▸ **Exercise aim**: What you return must be the lines of the data that hold the word "imports".

▸ **Data under study**:
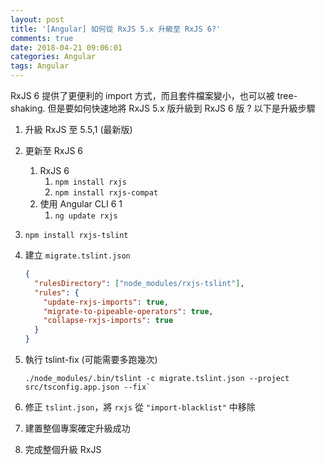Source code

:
 ```yaml
---
layout: post
title: '[Angular] 如何從 RxJS 5.x 升級至 RxJS 6?'
comments: true
date: 2018-04-21 09:06:01
categories: Angular
tags: Angular
---
```


RxJS 6 提供了更便利的 import 方式，而且套件檔案變小，也可以被 tree-shaking. 但是要如何快速地將 RxJS 5.x 版升級到 RxJS 6 版 ? 以下是升級步驟

<!-- more -->

1. 升級 RxJS 至 5.5,1 (最新版)

2. 更新至 RxJS 6
  
   1. RxJS 6 
      1. `npm install rxjs`
      2. `npm install rxjs-compat `
   2. 使用 Angular CLI 6 1 
      1. `ng update rxjs`

3. `npm install rxjs-tslint`

4. 建立 `migrate.tslint.json`

   ```json
   {
     "rulesDirectory": ["node_modules/rxjs-tslint"],
     "rules": {
       "update-rxjs-imports": true,
       "migrate-to-pipeable-operators": true,
       "collapse-rxjs-imports": true
     }
   }
   ```

5. 執行 tslint-fix (可能需要多跑幾次)

    ```
    ./node_modules/.bin/tslint -c migrate.tslint.json --project src/tsconfig.app.json --fix`
    ```
    

6. 修正 `tslint.json`，將 `rxjs` 從 `"import-blacklist"` 中移除

7. 建置整個專案確定升級成功

8. 完成整個升級 RxJS
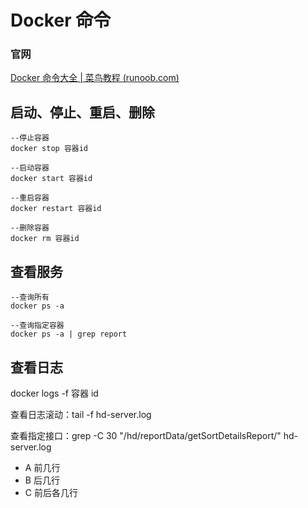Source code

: # Docker 命令

### 官网

[Docker 命令大全 | 菜鸟教程 (runoob.com)](https://www.runoob.com/docker/docker-command-manual.html)

## 启动、停止、重启、删除

```plain
--停止容器
docker stop 容器id

--启动容器
docker start 容器id

--重启容器
docker restart 容器id

--删除容器
docker rm 容器id
```

## 查看服务

```plain
--查询所有
docker ps -a

--查询指定容器
docker ps -a | grep report
```

## 查看日志

docker logs -f 容器 id

查看日志滚动：tail -f hd-server.log

查看指定接口：grep -C 30 "/hd/reportData/getSortDetailsReport/" hd-server.log

- A 前几行
- B 后几行
- C 前后各几行
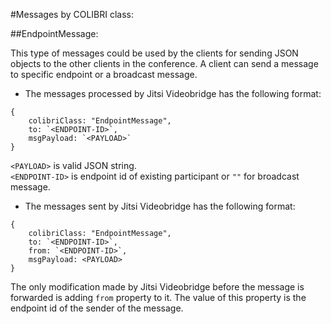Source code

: #Messages by COLIBRI class:

##EndpointMessage:


This type of messages could be used by the clients for sending JSON objects to the other clients in the conference. A client can send a message to specific endpoint or a broadcast message.



* The messages processed by Jitsi Videobridge has the following format:

```
{
    colibriClass: "EndpointMessage",  
    to: `<ENDPOINT-ID>`,   
    msgPayload: `<PAYLOAD>`  
}
```

`<PAYLOAD>` is valid JSON string.  
`<ENDPOINT-ID>` is endpoint id of existing participant or `""` for broadcast message.

* The messages sent by Jitsi Videobridge has the following format:


```
{
    colibriClass: "EndpointMessage",
    to: `<ENDPOINT-ID>`,
    from: `<ENDPOINT-ID>`,
    msgPayload: <PAYLOAD>
}
```


The only modification made by Jitsi Videobridge before the message is forwarded is adding `from` property to it. The value of this property is the endpoint id of the sender of the message.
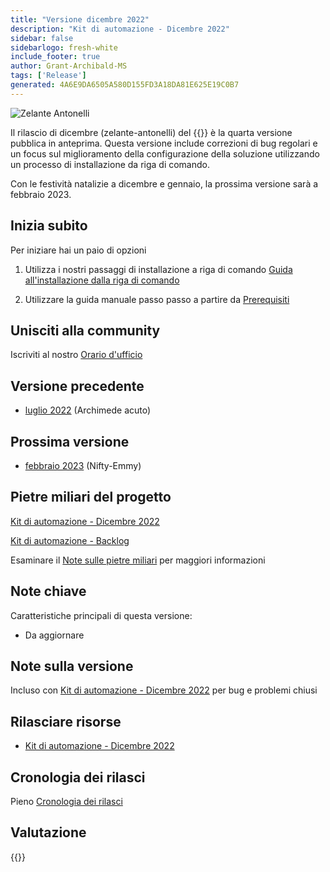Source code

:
 ```yaml
---
title: "Versione dicembre 2022"
description: "Kit di automazione - Dicembre 2022"
sidebar: false
sidebarlogo: fresh-white
include_footer: true
author: Grant-Archibald-MS
tags: ['Release']
generated: 4A6E9DA6505A580D155FD3A18DA81E625E19C0B7
---
```


<div class="optional">

![Zelante Antonelli](/images/zealous-antonelli.png)

Il rilascio di dicembre (zelante-antonelli) del {{<product-name>}} è la quarta versione pubblica in anteprima. Questa versione include correzioni di bug regolari e un focus sul miglioramento della configurazione della soluzione utilizzando un processo di installazione da riga di comando.

Con le festività natalizie a dicembre e gennaio, la prossima versione sarà a febbraio 2023.

## Inizia subito

Per iniziare hai un paio di opzioni

1. Utilizza i nostri passaggi di installazione a riga di comando [Guida all'installazione dalla riga di comando](/it/get-started/install)

1. Utilizzare la guida manuale passo passo a partire da [Prerequisiti](https://learn.microsoft.com/power-automate/guidance/automation-kit/setup/prerequisites)

## Unisciti alla community

Iscriviti al nostro [Orario d'ufficio](/it/office-hours)

## Versione precedente

- [luglio 2022](/it/releases/november-2022) (Archimede acuto)

## Prossima versione

- [febbraio 2023](/it/releases/february-2023) (Nifty-Emmy)

## Pietre miliari del progetto

[Kit di automazione - Dicembre 2022](https://github.com/orgs/microsoft/projects/486/views/5)

[Kit di automazione - Backlog](https://github.com/orgs/microsoft/projects/486/views/1)

Esaminare il [Note sulle pietre miliari](/it/releases/milestones) per maggiori informazioni

## Note chiave

Caratteristiche principali di questa versione:

- Da aggiornare

## Note sulla versione

Incluso con [Kit di automazione - Dicembre 2022](https://github.com/microsoft/powercat-automation-kit/releases/tag/AutomationKit-December2022) per bug e problemi chiusi

## Rilasciare risorse

- [Kit di automazione - Dicembre 2022](https://github.com/microsoft/powercat-automation-kit/releases/tag/AutomationKit-December2022)

## Cronologia dei rilasci

Pieno [Cronologia dei rilasci](/it/releases)

## Valutazione

{{<questions name="/content/it/releases/december-2022.json" completed="Grazie per aver fornito feedback" showNavigationButtons="false" locale="it">}}

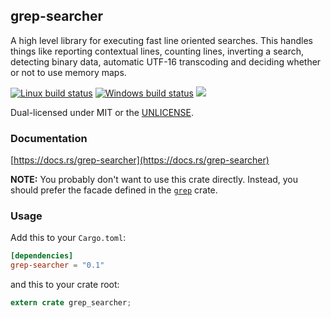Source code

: grep-searcher
-------------
A high level library for executing fast line oriented searches. This handles
things like reporting contextual lines, counting lines, inverting a search,
detecting binary data, automatic UTF-16 transcoding and deciding whether or not
to use memory maps.

[![Linux build status](https://api.travis-ci.org/BurntSushi/ripgrep.svg)](https://travis-ci.org/BurntSushi/ripgrep)
[![Windows build status](https://ci.appveyor.com/api/projects/status/github/BurntSushi/ripgrep?svg=true)](https://ci.appveyor.com/project/BurntSushi/ripgrep)
[![](https://img.shields.io/crates/v/grep-searcher.svg)](https://crates.io/crates/grep-searcher)

Dual-licensed under MIT or the [UNLICENSE](https://unlicense.org/).

### Documentation

[https://docs.rs/grep-searcher](https://docs.rs/grep-searcher)

**NOTE:** You probably don't want to use this crate directly. Instead, you
should prefer the facade defined in the
[`grep`](https://docs.rs/grep)
crate.


### Usage

Add this to your `Cargo.toml`:

```toml
[dependencies]
grep-searcher = "0.1"
```

and this to your crate root:

```rust
extern crate grep_searcher;
```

▸ **Solution**:
       "update-rxjs-imports": true,
       "collapse-rxjs-imports": true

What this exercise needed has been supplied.